The main philosopher of Virtue Ethics is Aristotle.

Well this paper will discuss virtue ethics and the philosophy behind it.

Virtue Ethics Essay - 1196 Words - StudyMode

He states, “The goal of the Ethics is to determine how best to achieve happiness.” In order to achieve happiness, one must live a virtuous life, in the mind of Aristotle....

But this difficulty, Aristotle held, need not be fatal to the achievement of virtue.

Virtue and Aristotle Essays - 2049 Words | Majortests

In dealing with the question with virtue ethics, moral dilemmas such as this question will be investigated in order to compare differences and advantages as well as problems.

In this essay, I shall argue that Aristotelian virtue ethics is an unsuccessful moral theory....

While normative ethics is a broad term that encompasses many schools of thought, it is generally thought to be broken down into three categories: the school of virtue ethics, deontology and teleology (or consequentialism)....

Aristotle, the farther of virtue ethics felt community care is the reason for the market system.

The role of virtue to Aristotle is an important one, with out it, ..

For example, the person who flees from every danger is cowardly; the person who does not flee from anything is rash. What is courageous, then, falls somewhere between these extremes; courage is "preserved by the observance of the mean" (1104a26). The same is true of temperance; what is temperate lies in a mean between the extremes of excessive enjoyment of sensual pleasures and deficient enjoyment of such pleasures. Similar things, Aristotle thinks, can be said for each virtue. There are important differences among the dispositions Aristotle calls virtues, of course; but each virtue involves the observance of a mean between extremes. One extreme consists in some sort of excess; another in some sort of deficiency, though (as I shall argue) this way of talking can mislead. Our task in trying to be good is to find these means and avoid these opposed extremes.

is the most important virtue for Aristotle

"The mean according to arithmetic proportion" is a point, a fixed and determinate amount. We cannot arrive at the mean relative to us by this method, for at least four reasons. First, the mean relative to us need not be equidistant from two opposed extremes the way an arithmetic mean is. Secondly, unlike an arithmetic mean, the mean relative to us is "of considerable range and not indivisible" (On Generation and Corruption 334b26-30); by this Aristotle means that it is not an extensionless point. Thirdly, as we have seen, Aristotle's target simile suggests that there is room for variation among shots all of which hit the target. What virtue or excellence demands is not a fixed and determinate act or emotional response on a particular occasion, but that our acts and emotions fall within a certain more or less precisely delineated range. Aristotle himself points out that in practical matters the arithmetic mean is not particularly useful (see, e.g., Topics 139b21, 149a35-b4; On the Heavens 312b2). Fourthly, each of us is different; the mean relative to us will consequently also be different, and cannot be determined without close attention to features of the persons to whom such means are relative and the circumstances in which those persons are placed. The importance of this will become clear when I turn in section II to discussing particular Aristotelian virtues.

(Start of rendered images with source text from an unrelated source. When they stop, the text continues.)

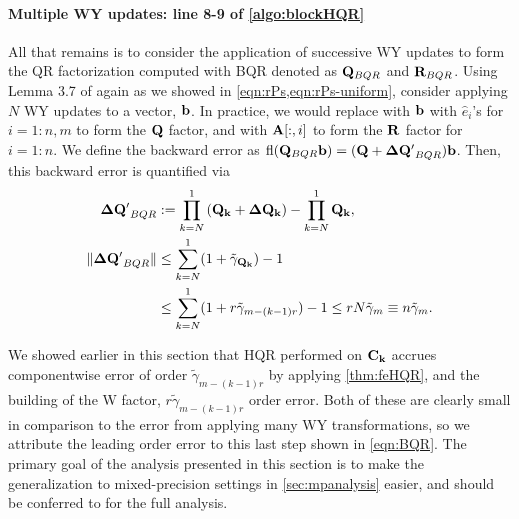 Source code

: \paragraph{Multiple WY updates: line 8-9 of \cref{algo:blockHQR}}
All that remains is to consider the application of successive WY updates to form the QR factorization computed with BQR denoted as $\mathbf{Q}_{BQR}$ and $\mathbf{R}_{BQR}$. 
Using Lemma 3.7 of \cite{Higham2002} again as we showed in \cref{eqn:rPs,eqn:rPs-uniform}, consider applying $N$ WY updates to a vector, $\mathbf{b}$. 
In practice, we would replace with $\mathbf{b}$ with $\hat{e}_i$'s for $i=1:n,m$ to form the $\mathbf{Q}$ factor, and with $\mathbf{A}[:,i]$ to form the $\mathbf{R}$ factor for $i=1:n$. 
We define the backward error as $\mathrm{fl}(\mathbf{Q}_{BQR}\mathbf{b}) = (\mathbf{Q} + \mathbf{\Delta Q'}_{BQR}) \mathbf{b}$.
Then, this backward error is quantified via
\begin{align}
\bb{\Delta Q'}_{BQR} &:= \prod_{k=N}^{1}\left(\bb{Q_k} +\bb{\Delta Q_k}\right) - \prod_{k=N}^{1}\bb{Q_k} ,\\
\|\bb{\Delta Q'}_{BQR}\| & \leq \sum_{k=N}^1 (1+\tilde{\gamma}_{\bb{Q_k}})  -1 \label{eqn:BQR-mp}\\
&\leq \sum_{k=N}^1 (1+ r\tilde{\gamma}_{m-(k-1)r})-1 \leq rN\tilde{\gamma}_m \equiv n\tilde{\gamma}_m \label{eqn:BQR}.
\end{align}

We showed earlier in this section that HQR performed on $\mathbf{C_k}$ accrues componentwise error of order $\tilde{\gamma}_{m-(k-1)r}$ by applying \cref{thm:feHQR}, and the building of the W factor, $r\tilde{\gamma}_{m-(k-1)r}$ order error.
Both of these are clearly small in comparison to the error from applying many WY transformations, so we attribute the leading order error to this last step shown in \cref{eqn:BQR}.
The primary goal of the analysis presented in this section is to make the generalization to mixed-precision settings in \cref{sec:mpanalysis} easier, and \cite{golub2013matrix,Higham2002} should be conferred to for the full analysis.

Aristotle - Virtue Ethics Essay

Now while hitting the mark is in this sense a much more precise matter than missing it, there is still room for variation within the shots that hit the mark. More than one shot can hit the bulls-eye of a good-sized target, and all such hits are scored the same. And a shot need not hit the exact center of the bulls-eye to be an excellent one. In the same way, Aristotle's simile suggests, virtue rarely demands a single precisely determined act, or an emotional reaction of a particular intensity, duration, frequency, etc. It rather demands that one's acts or emotions fall somewhere within a more or less precisely delineated range.

Aristotle virtue essay | Trinity Worship Center | A …

Seen one way, then, the possibilities for error are indefinitely various. Any shot that misses the mark in any direction qualifies. There is a sense, then, in which the remark Aristotle quotes at 1106b35 -- "there is but one way to act nobly, many ways to act basely" -- is true. Seen another way, however, the recipe for such error is absolutely precise: any shot that lands anywhere beyond the fixed edge of the target counts. This comports well with what Aristotle says earlier about excellence of character, that there is nothing fixed and invariable about matters of excellent or virtuous conduct (1104a4-12); the excellent thing to do is anything which falls within a certain range. What is excellent depends upon circumstances, just as the appropriate amount of food or exercise does. It cannot be determined with arithmetic precision (1104a1-6).